Vietnam has also been preparing for this sort of scenario. Vietnam’s defense spending has more than doubled since 2004. After years of neglect of its military, Vietnam has recently pushed to modernize the armed forces, starting with the Vietnam People’s Air Force and People’s Navy.

Vietnam knows that it can’t match its larger neighbor in military equipment—it spends less than one-sixtieth on defense compared to China’s budget. Instead, Hanoi has been acquiring components to execute an “anti-access, area denial” strategy.

Executed skillfully, such a strategy would make parts of the South China Sea no-go zones for Chinese warships.

A key part of this new strategy involves Vietnam acquiring its first full-size submarines. In 2009, Vietnam agreed to a deal with Russia for six improved Kilo-class submarines. These are improved versions of the same submarines that China bought from Russia in the mid to late 1990s.

One submarine, HQ-182 Hanoi, is already in service with the Vietnamese navy. The other five are in sea trials or under construction.

After decades of relying on aging Soviet and American ships, Vietnam is also finally investing in new frigates and corvettes.

The Vietnam People’s Navy received two Russian Gepard-class frigates in 2011. Displacing nearly 2,000 tons when fully loaded and carrying eight SS-N-25 Switchblade anti-ship missiles, the Gepards are optimized for anti-ship warfare. Vietnam also has two modern Dutch Sigma-class corvettes on order, but those are still years from delivery.

Hanoi’s People’s Air Force is another part of the anti-access strategy. Vietnam has 12 Russian Su-27 air superiority fighters and up to 36 Su-30 multi-role fighters—again, aircraft that also exist in China’s inventory. Vietnam’s Sukhois will attempt to maintain air superiority over Vietnam, but there aren’t many of them to go around.

The rest of the People’s Air Force consists of 38 Su-22 ground attack aircraft and 144 MiG-21Bis fighters, both of 1980s vintage. These aircraft could be used to attack Chinese naval vessels in disputed waters, but the South Sea Fleet’s 052C and O52D air-defense destroyers could make life difficult for the Vietnamese pilots.

Armed clash?

Could a Sino-Vietnamese clash in the South China Sea actually take place? It’s possible, but there are a few complications.

Let’s get this out of the way: The latest confrontation is indeed highly dangerous. This time, China is taking an unusually confrontational approach with Vietnam.

While China and Japan have squared off at the Senkaku (also known as Diaoyu) islands in the East China Sea, the confrontation there has been relatively mild. Neither China nor Japan have used water cannon on one another, there has no ramming and uniformed Chinese military have stayed out of the picture.
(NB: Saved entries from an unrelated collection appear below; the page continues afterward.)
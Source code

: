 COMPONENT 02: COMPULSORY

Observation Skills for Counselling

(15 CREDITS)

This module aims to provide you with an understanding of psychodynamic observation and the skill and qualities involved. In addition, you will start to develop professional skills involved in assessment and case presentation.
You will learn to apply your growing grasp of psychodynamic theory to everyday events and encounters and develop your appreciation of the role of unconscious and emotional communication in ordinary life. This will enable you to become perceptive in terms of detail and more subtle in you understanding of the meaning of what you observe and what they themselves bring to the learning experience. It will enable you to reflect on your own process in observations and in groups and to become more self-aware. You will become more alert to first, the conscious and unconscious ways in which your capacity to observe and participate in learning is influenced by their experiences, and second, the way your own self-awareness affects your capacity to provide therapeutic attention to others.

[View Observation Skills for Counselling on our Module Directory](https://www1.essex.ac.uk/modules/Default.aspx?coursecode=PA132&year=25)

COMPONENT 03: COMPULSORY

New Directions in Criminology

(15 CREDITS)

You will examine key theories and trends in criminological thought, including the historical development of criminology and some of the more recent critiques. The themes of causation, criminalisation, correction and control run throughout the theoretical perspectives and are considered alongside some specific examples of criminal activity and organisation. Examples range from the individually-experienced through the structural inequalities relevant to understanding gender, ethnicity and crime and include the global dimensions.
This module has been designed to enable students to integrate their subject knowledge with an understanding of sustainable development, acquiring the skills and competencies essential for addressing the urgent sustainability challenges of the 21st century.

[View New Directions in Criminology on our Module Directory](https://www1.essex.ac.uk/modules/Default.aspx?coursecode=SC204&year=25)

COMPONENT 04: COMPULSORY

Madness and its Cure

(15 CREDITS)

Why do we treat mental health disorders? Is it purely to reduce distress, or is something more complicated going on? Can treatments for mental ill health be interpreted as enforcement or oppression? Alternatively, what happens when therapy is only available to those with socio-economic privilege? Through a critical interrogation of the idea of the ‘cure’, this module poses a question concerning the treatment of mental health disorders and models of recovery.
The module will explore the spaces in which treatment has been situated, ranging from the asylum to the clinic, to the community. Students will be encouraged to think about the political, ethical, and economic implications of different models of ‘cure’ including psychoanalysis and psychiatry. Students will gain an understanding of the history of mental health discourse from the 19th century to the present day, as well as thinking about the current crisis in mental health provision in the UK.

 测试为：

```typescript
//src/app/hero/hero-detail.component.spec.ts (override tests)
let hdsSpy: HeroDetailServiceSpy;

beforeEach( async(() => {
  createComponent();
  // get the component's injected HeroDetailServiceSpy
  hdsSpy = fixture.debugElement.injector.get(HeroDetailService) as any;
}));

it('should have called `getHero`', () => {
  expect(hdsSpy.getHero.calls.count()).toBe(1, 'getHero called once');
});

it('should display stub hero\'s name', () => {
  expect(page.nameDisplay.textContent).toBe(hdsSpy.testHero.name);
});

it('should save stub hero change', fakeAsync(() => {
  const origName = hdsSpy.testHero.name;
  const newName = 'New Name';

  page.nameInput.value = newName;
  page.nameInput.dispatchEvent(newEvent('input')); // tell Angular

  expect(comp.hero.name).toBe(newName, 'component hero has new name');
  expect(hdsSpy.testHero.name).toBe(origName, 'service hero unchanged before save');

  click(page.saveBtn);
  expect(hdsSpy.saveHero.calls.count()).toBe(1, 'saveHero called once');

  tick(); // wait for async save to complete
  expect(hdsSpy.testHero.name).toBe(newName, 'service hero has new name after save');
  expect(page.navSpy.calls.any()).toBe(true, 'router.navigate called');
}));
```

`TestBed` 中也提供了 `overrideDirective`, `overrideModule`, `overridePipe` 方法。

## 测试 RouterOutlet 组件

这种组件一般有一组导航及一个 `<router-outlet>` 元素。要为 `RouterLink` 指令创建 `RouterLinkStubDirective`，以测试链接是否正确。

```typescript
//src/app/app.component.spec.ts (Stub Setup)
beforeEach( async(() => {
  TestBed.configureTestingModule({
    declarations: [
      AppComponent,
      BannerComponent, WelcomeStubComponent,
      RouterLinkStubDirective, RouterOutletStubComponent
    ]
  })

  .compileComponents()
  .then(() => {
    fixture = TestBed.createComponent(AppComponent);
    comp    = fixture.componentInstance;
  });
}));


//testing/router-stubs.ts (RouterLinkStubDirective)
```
At this point, it looks like the side most likely to escalate would be Vietnam. Hanoi believes the rig is intruding onto Vietnamese territory, whereas China has already established a presence in the area. Essentially, China is attempting to create a new status quo in the region without resorting to shooting at anyone, and success partly depends on Vietnam backing down.

Vietnam might back down—for now. Most of the new fleet Hanoi recently bought for itself is still in shipyards under construction, and what ships it has would be grossly outnumbered by the South Sea Fleet. Vietnam’s air and naval forces wouldn’t stand a chance.

Time is on China’s side. China has taken the initiative and left Vietnam with few options. Vietnam’s best bet is the legal option, filing a claim with the International Tribunal for the Law of the Sea over Chinese intrusion in its EEZ. The Philippines filed a similar claim earlier this year against China regarding the South China Sea.

Of course, China has ignored the Philippines’ claim, and will likely ignore Vietnam’s claim too. But if China ignores any legal decisions against it, where would that leave Vietnam?